Work request: Copy out every line in the entries below that includes "Displays".

(Data excerpts)

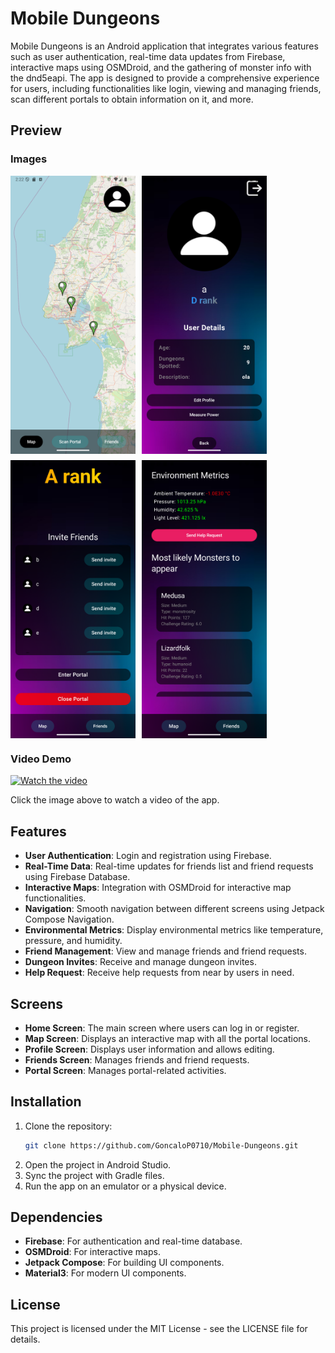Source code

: # Mobile Dungeons

Mobile Dungeons is an Android application that integrates various features such as user authentication, real-time data updates from Firebase, interactive maps using OSMDroid, and the gathering of monster info with the dnd5eapi. The app is designed to provide a comprehensive experience for users, including functionalities like login, viewing and managing friends, scan different portals to obtain information on it, and more.

## Preview

### Images

<div style="display: flex; flex-wrap: wrap; gap: 10px;">
    <img src="ReadMeFiles/map.png" alt="Map Screen" width="200"/>
    <img src="ReadMeFiles/profile.png" alt="Profile Screen" width="200"/>
    <img src="ReadMeFiles/portal.png" alt="Portal Screen" width="200"/>
    <img src="ReadMeFiles/dungeon.png" alt="Dungeon Screen" width="200"/>
</div>

### Video Demo

<a href="https://www.youtube.com/watch?v=GwzOd6byjmU">
    <img src="https://img.youtube.com/vi/GwzOd6byjmU/0.jpg" alt="Watch the video" width="300"/>
</a>

Click the image above to watch a video of the app.

## Features

- **User Authentication**: Login and registration using Firebase.
- **Real-Time Data**: Real-time updates for friends list and friend requests using Firebase Database.
- **Interactive Maps**: Integration with OSMDroid for interactive map functionalities.
- **Navigation**: Smooth navigation between different screens using Jetpack Compose Navigation.
- **Environmental Metrics**: Display environmental metrics like temperature, pressure, and humidity.
- **Friend Management**: View and manage friends and friend requests.
- **Dungeon Invites**: Receive and manage dungeon invites.
- **Help Request**: Receive help requests from near by users in need.

## Screens

- **Home Screen**: The main screen where users can log in or register.
- **Map Screen**: Displays an interactive map with all the portal locations.
- **Profile Screen**: Displays user information and allows editing.
- **Friends Screen**: Manages friends and friend requests.
- **Portal Screen**: Manages portal-related activities.

## Installation

1. Clone the repository:
    ```sh
    git clone https://github.com/GoncaloP0710/Mobile-Dungeons.git
    ```
2. Open the project in Android Studio.
3. Sync the project with Gradle files.
4. Run the app on an emulator or a physical device.

## Dependencies

- **Firebase**: For authentication and real-time database.
- **OSMDroid**: For interactive maps.
- **Jetpack Compose**: For building UI components.
- **Material3**: For modern UI components.

## License

This project is licensed under the MIT License - see the LICENSE file for details.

Solution to this problem:
- **Map Screen**: Displays an interactive map with all the portal locations.
- **Profile Screen**: Displays user information and allows editing.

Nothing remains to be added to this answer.